The paper "Tell, Don't Show: Leveraging LLMs' Abstractive Retellings to Model Literary Themes" (2505.23166) introduces Retell, a novel approach for topic modeling literary texts, which typically emphasize "showing" (sensory details, actions) rather than "telling" (abstract concepts). Standard topic models like Latent Dirichlet Allocation (LDA), which rely on lexical patterns, often struggle to capture the high-level themes implicit in such narrative language.
The core idea of Retell is to use resource-efficient LLMs to generate abstractive "retellings" (summaries or descriptions) of literary passages. These retellings effectively translate the low-level details ("showing") into higher-level concepts ("telling"), making the content more amenable to traditional topic modeling methods. The authors then apply LDA on these generated retellings instead of the original text. The approach is designed to be simple and accessible, particularly for researchers in the humanities who may have limited computational resources or face high API costs associated with larger LLMs.
The paper evaluates Retell against two baselines:
- Default LDA: Applying LDA directly to the original literary passages.

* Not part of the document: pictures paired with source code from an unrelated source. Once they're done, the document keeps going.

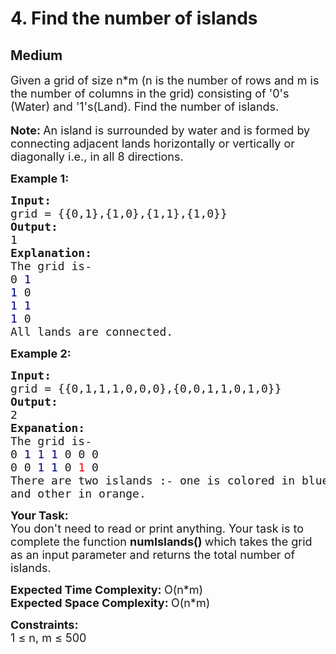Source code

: # 4. Find the number of islands
## Medium 
<div class="problem-statement" style="user-select: auto;">
                <p style="user-select: auto;"></p><p style="user-select: auto;"><span style="font-size: 18px; user-select: auto;">Given a grid of size n*m (n is the number of rows and m is the number of columns in the grid) consisting of '0's (Water)&nbsp;and '1's(Land). Find the number of islands.</span><br style="user-select: auto;">
<br style="user-select: auto;">
<strong style="user-select: auto;"><span style="font-size: 18px; user-select: auto;">Note: </span></strong><span style="font-size: 18px; user-select: auto;">An&nbsp;island&nbsp;is surrounded by water and is formed by connecting adjacent lands horizontally or vertically or diagonally i.e., in all 8 directions.</span></p>

<p style="user-select: auto;"><span style="font-size: 18px; user-select: auto;"><strong style="user-select: auto;">Example 1:</strong></span></p>

<pre style="user-select: auto;"><span style="font-size: 18px; user-select: auto;"><strong style="user-select: auto;">Input:
</strong>grid = {{0,1},{1,0},{1,1},{1,0}}
<strong style="user-select: auto;">Output:
</strong>1
<strong style="user-select: auto;">Explanation:
</strong>The grid is-
0 <span style="color: rgb(0, 0, 128); user-select: auto;">1</span></span>
<span style="font-size: 18px; user-select: auto;"><span style="color: rgb(0, 0, 128); user-select: auto;">1</span> 0
<span style="color: rgb(0, 0, 128); user-select: auto;">1</span> <span style="color: rgb(0, 0, 128); user-select: auto;">1
1</span> 0
All lands are connected.</span>
</pre>

<p style="user-select: auto;"><span style="font-size: 18px; user-select: auto;"><strong style="user-select: auto;">Example 2:</strong></span></p>

<pre style="user-select: auto;"><span style="font-size: 18px; user-select: auto;"><strong style="user-select: auto;">Input:
</strong>grid = {{0,1,1,1,0,0,0},{0,0,1,1,0,1,0}}
<strong style="user-select: auto;">Output:
</strong>2
<strong style="user-select: auto;">Expanation:
</strong>The grid is-
0 <span style="color: rgb(0, 0, 128); user-select: auto;">1 1 1</span> 0 0 0
0 0 <span style="color: rgb(0, 0, 128); user-select: auto;">1 1</span> 0 <span style="color: rgb(255, 0, 0); user-select: auto;">1</span> 0&nbsp;
There are two islands :- one is colored in blue 
and other in orange.</span>
</pre>

<p style="user-select: auto;"><span style="font-size: 18px; user-select: auto;"><strong style="user-select: auto;">Your Task:</strong><br style="user-select: auto;">
You don't need to read or print anything. Your task is to complete the function <strong style="user-select: auto;">numIslands()&nbsp;</strong>which takes the grid as an input parameter and returns the total number of islands.</span></p>

<p style="user-select: auto;"><span style="font-size: 18px; user-select: auto;"><strong style="user-select: auto;">Expected Time Complexity:&nbsp;</strong>O(n*m)<br style="user-select: auto;">
<strong style="user-select: auto;">Expected Space Complexity:&nbsp;</strong>O(n*m)</span></p>

<p style="user-select: auto;"><span style="font-size: 18px; user-select: auto;"><strong style="user-select: auto;">Constraints:</strong><br style="user-select: auto;">
1 ≤ n, m ≤ 500</span></p>
 <p style="user-select: auto;"></p>
            </div>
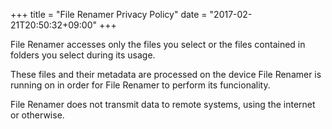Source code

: +++
title = "File Renamer Privacy Policy"
date = "2017-02-21T20:50:32+09:00"
+++

File Renamer accesses only the files you select or the files contained in folders you select during its usage.

These files and their metadata are processed on the device File Renamer is running on in order for File Renamer to perform its funcionality.

File Renamer does not transmit data to remote systems, using the internet or otherwise.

- TopicGPT-lite: An adaptation of the TopicGPT framework (2405.23166) that directly prompts LLMs to generate topic labels for passages. The authors modified the original approach to make it feasible with smaller, resource-efficient LLMs (e.g., Llama 3.1 8B, Phi-3.5-mini, Gemma 2 2B, and GPT-4o mini), addressing issues like the generation of overly specific topics observed with weaker models.
Evaluation is conducted using a dataset of literary passages paired with pre-existing theme labels scraped from online sources like Goodreads, SparkNotes, and LitCharts.

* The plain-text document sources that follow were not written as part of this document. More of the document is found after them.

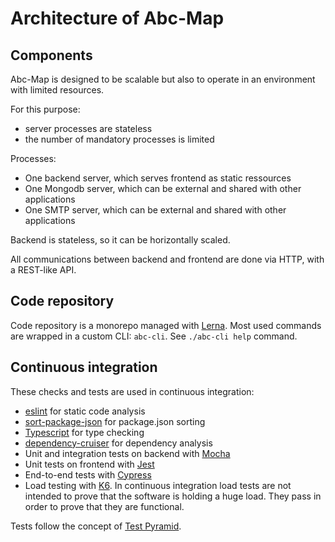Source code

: # Architecture of Abc-Map

## Components

Abc-Map is designed to be scalable but also to operate in an environment with limited resources.

For this purpose:

- server processes are stateless
- the number of mandatory processes is limited

Processes:

- One backend server, which serves frontend as static ressources
- One Mongodb server, which can be external and shared with other applications
- One SMTP server, which can be external and shared with other applications

Backend is stateless, so it can be horizontally scaled.

All communications between backend and frontend are done via HTTP, with a REST-like API.

## Code repository

Code repository is a monorepo managed with [Lerna](https://lerna.js.org/). Most used commands are wrapped
in a custom CLI: `abc-cli`. See `./abc-cli help` command.

## Continuous integration

These checks and tests are used in continuous integration:

- [eslint](https://eslint.org/) for static code analysis
- [sort-package-json](https://www.npmjs.com/package/sort-package-json) for package.json sorting
- [Typescript](https://www.typescriptlang.org/) for type checking
- [dependency-cruiser](https://github.com/sverweij/dependency-cruiser) for dependency analysis
- Unit and integration tests on backend with [Mocha](https://mochajs.org/)
- Unit tests on frontend with [Jest](https://jestjs.io/)
- End-to-end tests with [Cypress](https://www.cypress.io/)
- Load testing with [K6](https://k6.io/). In continuous integration load tests are not intended to prove that the
  software is holding a huge load. They pass in order to prove that they are functional.

Tests follow the concept of [Test Pyramid](https://martinfowler.com/articles/practical-test-pyramid.html).
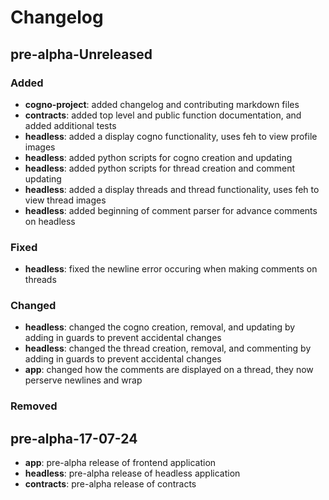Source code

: # Changelog

## pre-alpha-Unreleased

### Added

- **cogno-project**: added changelog and contributing markdown files
- **contracts**: added top level and public function documentation, and added additional tests
- **headless**: added a display cogno functionality, uses feh to view profile images
- **headless**: added python scripts for cogno creation and updating
- **headless**: added python scripts for thread creation and comment updating
- **headless**: added a display threads and thread functionality, uses feh to view thread images
- **headless**: added beginning of comment parser for advance comments on headless

### Fixed

- **headless**: fixed the newline error occuring when making comments on threads

### Changed

- **headless**: changed the cogno creation, removal, and updating by adding in guards to prevent accidental changes
- **headless**: changed the thread creation, removal, and commenting by adding in guards to prevent accidental changes
- **app**: changed how the comments are displayed on a thread, they now perserve newlines and wrap

### Removed

## pre-alpha-17-07-24

- **app**: pre-alpha release of frontend application
- **headless**: pre-alpha release of headless application
- **contracts**: pre-alpha release of contracts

- Topic Relatedness: Crowdworkers rated how well the most prominent topics predicted by each method for a set of passages aligned with their gold labels. Retell (especially with 'summarize' or 'describe' verbs) consistently produced topics judged by humans as more related to the gold labels compared to default LDA and TopicGPT-lite. The topics derived from Retell's outputs tend to be more conceptual.
- Passage-level Relevance: In a human evaluation inspired by topic intrusion tests, in-house annotators rated the relevance of predicted topics to individual passages. Both Retell and TopicGPT-lite showed that their top predicted topics were rated as more relevant than intruder topics, but Retell generally produced topics that were more consistently rated as "Very Relevant".

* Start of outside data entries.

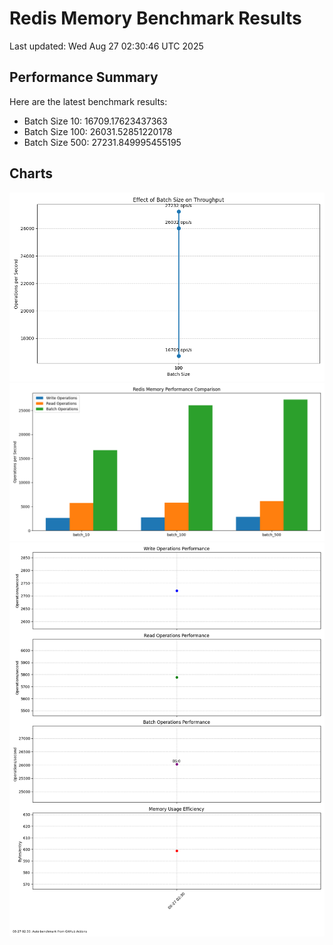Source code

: # Redis Memory Benchmark Results
Last updated: Wed Aug 27 02:30:46 UTC 2025

## Performance Summary
Here are the latest benchmark results:

- Batch Size 10: 16709.17623437363
- Batch Size 100: 26031.52851220178
- Batch Size 500: 27231.849995455195

## Charts
![Batch Size Comparison](charts/batch_size_throughput.png)
![Operation Comparison](charts/comparison_bar.png)
![Performance History](performance_history.png)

- Automatic Metrics: Precision and recall metrics comparing passage pairs linked by predicted topics with those sharing gold labels showed that Retell often achieves higher precision than baselines, while TopicGPT-lite can have higher recall due to assigning many passages to common, sometimes less informative, labels.
A detailed case study applies Retell to a collection of books used in US high school English Language Arts (ELA) courses to identify passages discussing racial/cultural identity. By comparing topic modeling outputs to expert-guided human annotations, the study demonstrates that Retell's topics related to race better align with human judgments of passages that explicitly mention or deeply engage with racial/cultural identity compared to default LDA and TopicGPT-lite. This suggests Retell's potential for supporting content analysis tasks like identifying passages of interest for close reading at scale. Error analysis in the case study highlights challenges like LMs sometimes incorporating knowledge beyond the immediate passage (e.g., book-level context) into their retellings, and potential failures in selecting content relevant to specific downstream tasks.
The paper concludes that Retell offers a competitive and accessible alternative for topic modeling literature with resource-efficient LLMs, effectively bridging the gap between the "showing" of narrative text and the "telling" needed for robust topic discovery. While acknowledging limitations such as the subjective nature of literary interpretation and potential biases in LLM outputs and evaluation data, the authors emphasize that Retell provides a valuable tool for cultural analytics, particularly when combined with human expert insight, especially for sensitive topics like race.